Rendered images with source text:

────────────────

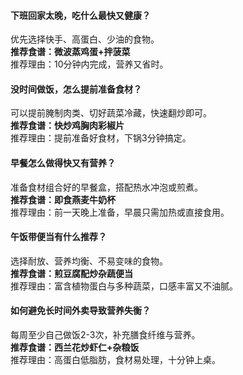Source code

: #### 下班回家太晚，吃什么最快又健康？
优先选择快手、高蛋白、少油的食物。  
**推荐食谱：微波蒸鸡蛋+拌菠菜**  
推荐理由：10分钟内完成，营养又省时。

#### 没时间做饭，怎么提前准备食材？
可以提前腌制肉类、切好蔬菜冷藏，快速翻炒即可。  
**推荐食谱：快炒鸡胸肉彩椒片**  
推荐理由：提前准备好食材，下锅3分钟搞定。

#### 早餐怎么做得快又有营养？
准备食材组合好的早餐盒，搭配热水冲泡或煎煮。  
**推荐食谱：即食燕麦牛奶杯**  
推荐理由：前一天晚上准备，早晨只需加热或直接食用。

#### 午饭带便当有什么推荐？
选择耐放、营养均衡、不易变味的食物。  
**推荐食谱：煎豆腐配炒杂蔬便当**  
推荐理由：富含植物蛋白与多种蔬菜，口感丰富又不油腻。

#### 如何避免长时间外卖导致营养失衡？
每周至少自己做饭2-3次，补充膳食纤维与营养。  
**推荐食谱：西兰花炒虾仁+杂粮饭**  
推荐理由：高蛋白低脂肪，食材易处理，十分钟上桌。
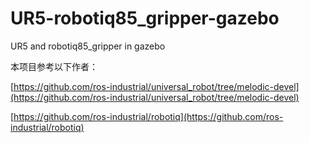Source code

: # UR5-robotiq85_gripper-gazebo
UR5 and robotiq85_gripper in gazebo

本项目参考以下作者：

[https://github.com/ros-industrial/universal_robot/tree/melodic-devel](https://github.com/ros-industrial/universal_robot/tree/melodic-devel)

[https://github.com/ros-industrial/robotiq](https://github.com/ros-industrial/robotiq)

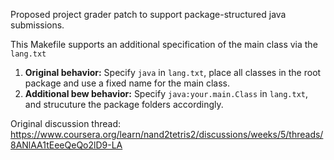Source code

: Proposed project grader patch to support package-structured java submissions.

This Makefile supports an additional specification of the main class via the `lang.txt`

1. **Original behavior:** Specify `java` in `lang.txt`, place all classes in the root package and use a fixed name for the main class.
2. **Additional bew behavior:**  Specify `java:your.main.Class` in `lang.txt`, and strucuture the package folders accordingly.

Original discussion thread: https://www.coursera.org/learn/nand2tetris2/discussions/weeks/5/threads/8ANlAA1tEeeQeQo2lD9-LA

────────────────

What this task involves: Word for word, copy all the entries above, but with no pictures.

Answer for this exercise:
Source code

: #### 下班回家太晚，吃什么最快又健康？
优先选择快手、高蛋白、少油的食物。  
**推荐食谱：微波蒸鸡蛋+拌菠菜**  
推荐理由：10分钟内完成，营养又省时。

#### 没时间做饭，怎么提前准备食材？
可以提前腌制肉类、切好蔬菜冷藏，快速翻炒即可。  
**推荐食谱：快炒鸡胸肉彩椒片**  
推荐理由：提前准备好食材，下锅3分钟搞定。

#### 早餐怎么做得快又有营养？
准备食材组合好的早餐盒，搭配热水冲泡或煎煮。  
**推荐食谱：即食燕麦牛奶杯**  
推荐理由：前一天晚上准备，早晨只需加热或直接食用。

#### 午饭带便当有什么推荐？
选择耐放、营养均衡、不易变味的食物。  
**推荐食谱：煎豆腐配炒杂蔬便当**  
推荐理由：富含植物蛋白与多种蔬菜，口感丰富又不油腻。

#### 如何避免长时间外卖导致营养失衡？
每周至少自己做饭2-3次，补充膳食纤维与营养。  
**推荐食谱：西兰花炒虾仁+杂粮饭**  
推荐理由：高蛋白低脂肪，食材易处理，十分钟上桌。
Source code

: # UR5-robotiq85_gripper-gazebo
UR5 and robotiq85_gripper in gazebo

本项目参考以下作者：

[https://github.com/ros-industrial/universal_robot/tree/melodic-devel](https://github.com/ros-industrial/universal_robot/tree/melodic-devel)

[https://github.com/ros-industrial/robotiq](https://github.com/ros-industrial/robotiq)

Source code

: Proposed project grader patch to support package-structured java submissions.

This Makefile supports an additional specification of the main class via the `lang.txt`

1. **Original behavior:** Specify `java` in `lang.txt`, place all classes in the root package and use a fixed name for the main class.
2. **Additional bew behavior:**  Specify `java:your.main.Class` in `lang.txt`, and strucuture the package folders accordingly.

Original discussion thread: https://www.coursera.org/learn/nand2tetris2/discussions/weeks/5/threads/8ANlAA1tEeeQeQo2lD9-LA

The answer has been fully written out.